WORK TO COMPLETE
Transcribe all the entries word for word, omitting any pictures they contain.

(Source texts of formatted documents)

────

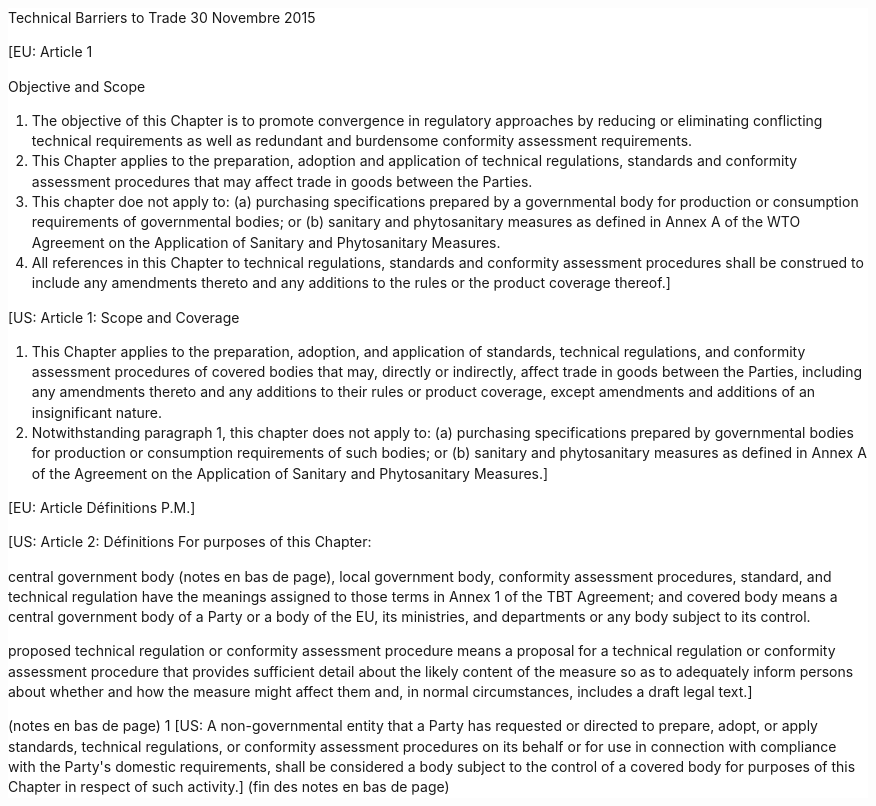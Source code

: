Technical Barriers to Trade
30 Novembre 2015

[EU: Article 1

Objective and Scope

1. The objective of this Chapter is to promote convergence in regulatory approaches by reducing or eliminating conflicting technical requirements as well as redundant and burdensome conformity assessment requirements.
2. This Chapter applies to the preparation, adoption and application of technical regulations, standards and conformity assessment procedures that may affect trade in goods between the Parties.
3. This chapter doe not apply to:
  (a) purchasing specifications prepared by a governmental body for production or consumption requirements of governmental bodies; or
  (b) sanitary and phytosanitary measures as defined in Annex A of the WTO Agreement on the Application of Sanitary and Phytosanitary Measures.
4. All references in this Chapter to technical regulations, standards and conformity assessment procedures shall be construed to include any amendments thereto and any additions to the rules or the product coverage thereof.]


[US: Article 1: Scope and Coverage
1. This Chapter applies to the preparation, adoption, and application of standards, technical regulations, and conformity assessment procedures of covered bodies that may, directly or indirectly, affect trade in goods between the Parties, including any amendments thereto and any additions to their rules or product coverage, except amendments and additions of an insignificant nature.
2. Notwithstanding paragraph 1, this chapter does not apply to: (a) purchasing specifications prepared by governmental bodies for production or consumption requirements of such bodies; or (b) sanitary and phytosanitary measures as defined in Annex A of the Agreement on the Application of Sanitary and Phytosanitary Measures.]

[EU: Article
Définitions
P.M.]

[US: Article 2: Définitions
For purposes of this Chapter:

central government body (notes en bas de page), local government body, conformity assessment procedures, standard, and technical regulation have the meanings assigned to those terms in Annex 1 of the TBT Agreement; and covered body means a central government body of a Party or a body of the EU, its ministries, and departments or any body subject to its control.

proposed technical regulation or conformity assessment procedure means a proposal for a technical regulation or conformity assessment procedure that provides sufficient detail about the likely content of the measure so as to adequately inform persons about whether and how the measure might affect them and, in normal circumstances, includes a draft legal text.]

(notes en bas de page)
1 [US: A non-governmental entity that a Party has requested or directed to prepare, adopt, or apply standards, technical regulations, or conformity assessment procedures on its behalf or for use in connection with compliance with the Party's domestic requirements, shall be considered a body subject to the control of a covered body for purposes of this Chapter in respect of such activity.]
(fin des notes en bas de page)
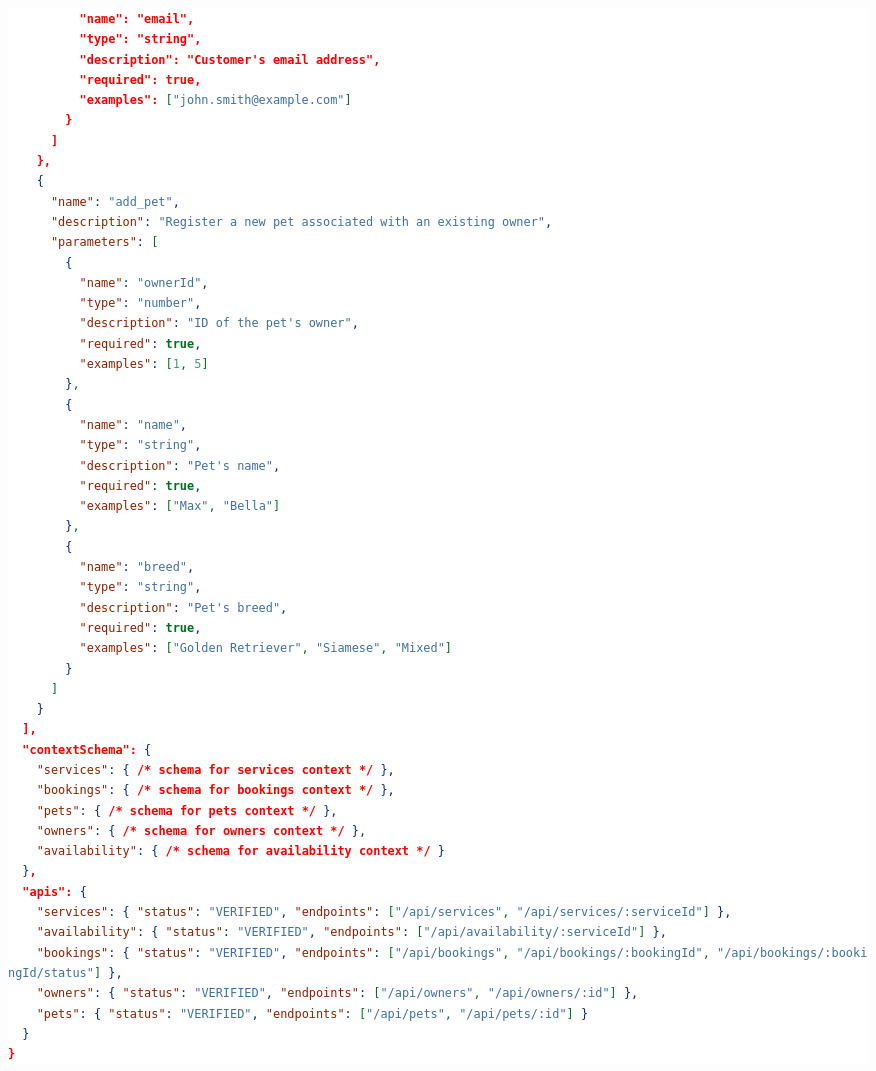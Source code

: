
   ```json
            "name": "email",
            "type": "string",
            "description": "Customer's email address",
            "required": true,
            "examples": ["john.smith@example.com"]
          }
        ]
      },
      {
        "name": "add_pet",
        "description": "Register a new pet associated with an existing owner",
        "parameters": [
          {
            "name": "ownerId",
            "type": "number",
            "description": "ID of the pet's owner",
            "required": true,
            "examples": [1, 5]
          },
          {
            "name": "name",
            "type": "string",
            "description": "Pet's name",
            "required": true,
            "examples": ["Max", "Bella"]
          },
          {
            "name": "breed",
            "type": "string",
            "description": "Pet's breed",
            "required": true,
            "examples": ["Golden Retriever", "Siamese", "Mixed"]
          }
        ]
      }
    ],
    "contextSchema": {
      "services": { /* schema for services context */ },
      "bookings": { /* schema for bookings context */ },
      "pets": { /* schema for pets context */ },
      "owners": { /* schema for owners context */ },
      "availability": { /* schema for availability context */ }
    },
    "apis": {
      "services": { "status": "VERIFIED", "endpoints": ["/api/services", "/api/services/:serviceId"] },
      "availability": { "status": "VERIFIED", "endpoints": ["/api/availability/:serviceId"] },
      "bookings": { "status": "VERIFIED", "endpoints": ["/api/bookings", "/api/bookings/:bookingId", "/api/bookings/:bookingId/status"] },
      "owners": { "status": "VERIFIED", "endpoints": ["/api/owners", "/api/owners/:id"] },
      "pets": { "status": "VERIFIED", "endpoints": ["/api/pets", "/api/pets/:id"] }
    }
  }
  ```
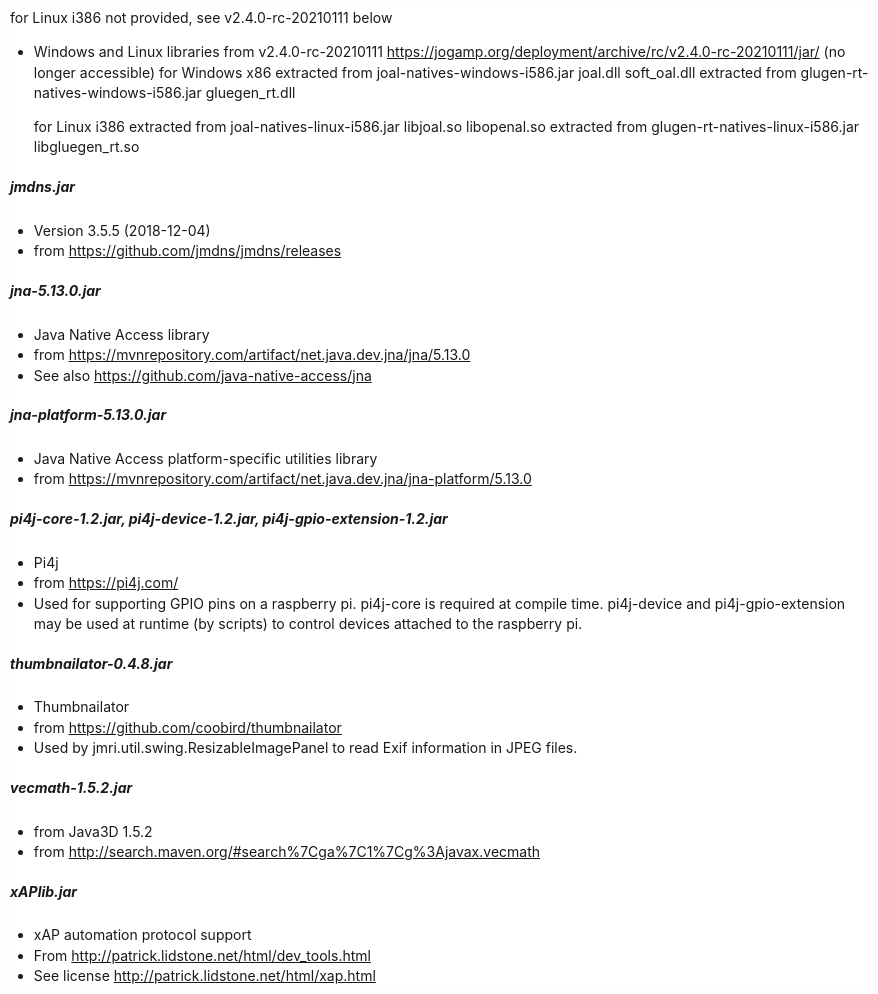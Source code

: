   for Linux i386
    not provided, see v2.4.0-rc-20210111 below

- Windows and Linux libraries from v2.4.0-rc-20210111 <https://jogamp.org/deployment/archive/rc/v2.4.0-rc-20210111/jar/> (no longer accessible)
  for Windows x86
    extracted from joal-natives-windows-i586.jar
      joal.dll
      soft_oal.dll
    extracted from glugen-rt-natives-windows-i586.jar
      gluegen_rt.dll

  for Linux i386
    extracted from joal-natives-linux-i586.jar
      libjoal.so
      libopenal.so
    extracted from glugen-rt-natives-linux-i586.jar
      libgluegen_rt.so

##### jmdns.jar
- Version 3.5.5 (2018-12-04)
- from https://github.com/jmdns/jmdns/releases

##### jna-5.13.0.jar
- Java Native Access library
- from https://mvnrepository.com/artifact/net.java.dev.jna/jna/5.13.0
- See also https://github.com/java-native-access/jna

##### jna-platform-5.13.0.jar
- Java Native Access platform-specific utilities library
- from https://mvnrepository.com/artifact/net.java.dev.jna/jna-platform/5.13.0


##### pi4j-core-1.2.jar, pi4j-device-1.2.jar, pi4j-gpio-extension-1.2.jar
- Pi4j
- from https://pi4j.com/
- Used for supporting GPIO pins on a raspberry pi. pi4j-core is required at compile time.  pi4j-device and pi4j-gpio-extension may be used at runtime (by scripts) to control devices attached to the raspberry pi.

##### thumbnailator-0.4.8.jar
- Thumbnailator
- from https://github.com/coobird/thumbnailator
- Used by jmri.util.swing.ResizableImagePanel to read Exif information in JPEG files.

##### vecmath-1.5.2.jar
- from Java3D 1.5.2
- from http://search.maven.org/#search%7Cga%7C1%7Cg%3Ajavax.vecmath

##### xAPlib.jar
- xAP automation protocol support
- From http://patrick.lidstone.net/html/dev_tools.html
- See license http://patrick.lidstone.net/html/xap.html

────

RESULT BELOW
Source code

:Technical Barriers to Trade
30 Novembre 2015

[EU: Article 1

Objective and Scope

1. The objective of this Chapter is to promote convergence in regulatory approaches by reducing or eliminating conflicting technical requirements as well as redundant and burdensome conformity assessment requirements.
2. This Chapter applies to the preparation, adoption and application of technical regulations, standards and conformity assessment procedures that may affect trade in goods between the Parties.
3. This chapter doe not apply to:
  (a) purchasing specifications prepared by a governmental body for production or consumption requirements of governmental bodies; or
  (b) sanitary and phytosanitary measures as defined in Annex A of the WTO Agreement on the Application of Sanitary and Phytosanitary Measures.
4. All references in this Chapter to technical regulations, standards and conformity assessment procedures shall be construed to include any amendments thereto and any additions to the rules or the product coverage thereof.]


[US: Article 1: Scope and Coverage
1. This Chapter applies to the preparation, adoption, and application of standards, technical regulations, and conformity assessment procedures of covered bodies that may, directly or indirectly, affect trade in goods between the Parties, including any amendments thereto and any additions to their rules or product coverage, except amendments and additions of an insignificant nature.
2. Notwithstanding paragraph 1, this chapter does not apply to: (a) purchasing specifications prepared by governmental bodies for production or consumption requirements of such bodies; or (b) sanitary and phytosanitary measures as defined in Annex A of the Agreement on the Application of Sanitary and Phytosanitary Measures.]

[EU: Article
Définitions
P.M.]

[US: Article 2: Définitions
For purposes of this Chapter:

central government body (notes en bas de page), local government body, conformity assessment procedures, standard, and technical regulation have the meanings assigned to those terms in Annex 1 of the TBT Agreement; and covered body means a central government body of a Party or a body of the EU, its ministries, and departments or any body subject to its control.

proposed technical regulation or conformity assessment procedure means a proposal for a technical regulation or conformity assessment procedure that provides sufficient detail about the likely content of the measure so as to adequately inform persons about whether and how the measure might affect them and, in normal circumstances, includes a draft legal text.]

(notes en bas de page)
1 [US: A non-governmental entity that a Party has requested or directed to prepare, adopt, or apply standards, technical regulations, or conformity assessment procedures on its behalf or for use in connection with compliance with the Party's domestic requirements, shall be considered a body subject to the control of a covered body for purposes of this Chapter in respect of such activity.]
(fin des notes en bas de page)
Source code

:
   ```json
            "name": "email",
            "type": "string",
            "description": "Customer's email address",
            "required": true,
            "examples": ["john.smith@example.com"]
          }
        ]
      },
      {
        "name": "add_pet",
        "description": "Register a new pet associated with an existing owner",
        "parameters": [
          {
            "name": "ownerId",
            "type": "number",
            "description": "ID of the pet's owner",
            "required": true,
            "examples": [1, 5]
          },
          {
            "name": "name",
            "type": "string",
            "description": "Pet's name",
            "required": true,
            "examples": ["Max", "Bella"]
          },
          {
            "name": "breed",
            "type": "string",
            "description": "Pet's breed",
            "required": true,
            "examples": ["Golden Retriever", "Siamese", "Mixed"]
          }
        ]
      }
    ],
    "contextSchema": {
      "services": { /* schema for services context */ },
      "bookings": { /* schema for bookings context */ },
      "pets": { /* schema for pets context */ },
      "owners": { /* schema for owners context */ },
      "availability": { /* schema for availability context */ }
    },
    "apis": {
      "services": { "status": "VERIFIED", "endpoints": ["/api/services", "/api/services/:serviceId"] },
      "availability": { "status": "VERIFIED", "endpoints": ["/api/availability/:serviceId"] },
      "bookings": { "status": "VERIFIED", "endpoints": ["/api/bookings", "/api/bookings/:bookingId", "/api/bookings/:bookingId/status"] },
      "owners": { "status": "VERIFIED", "endpoints": ["/api/owners", "/api/owners/:id"] },
      "pets": { "status": "VERIFIED", "endpoints": ["/api/pets", "/api/pets/:id"] }
    }
  }
  ```
Source code

:   for Linux i386
    not provided, see v2.4.0-rc-20210111 below

- Windows and Linux libraries from v2.4.0-rc-20210111 <https://jogamp.org/deployment/archive/rc/v2.4.0-rc-20210111/jar/> (no longer accessible)
  for Windows x86
    extracted from joal-natives-windows-i586.jar
      joal.dll
      soft_oal.dll
    extracted from glugen-rt-natives-windows-i586.jar
      gluegen_rt.dll

  for Linux i386
    extracted from joal-natives-linux-i586.jar
      libjoal.so
      libopenal.so
    extracted from glugen-rt-natives-linux-i586.jar
      libgluegen_rt.so

##### jmdns.jar
- Version 3.5.5 (2018-12-04)
- from https://github.com/jmdns/jmdns/releases

##### jna-5.13.0.jar
- Java Native Access library
- from https://mvnrepository.com/artifact/net.java.dev.jna/jna/5.13.0
- See also https://github.com/java-native-access/jna

##### jna-platform-5.13.0.jar
- Java Native Access platform-specific utilities library
- from https://mvnrepository.com/artifact/net.java.dev.jna/jna-platform/5.13.0


##### pi4j-core-1.2.jar, pi4j-device-1.2.jar, pi4j-gpio-extension-1.2.jar
- Pi4j
- from https://pi4j.com/
- Used for supporting GPIO pins on a raspberry pi. pi4j-core is required at compile time.  pi4j-device and pi4j-gpio-extension may be used at runtime (by scripts) to control devices attached to the raspberry pi.

##### thumbnailator-0.4.8.jar
- Thumbnailator
- from https://github.com/coobird/thumbnailator
- Used by jmri.util.swing.ResizableImagePanel to read Exif information in JPEG files.

##### vecmath-1.5.2.jar
- from Java3D 1.5.2
- from http://search.maven.org/#search%7Cga%7C1%7Cg%3Ajavax.vecmath

##### xAPlib.jar
- xAP automation protocol support
- From http://patrick.lidstone.net/html/dev_tools.html
- See license http://patrick.lidstone.net/html/xap.html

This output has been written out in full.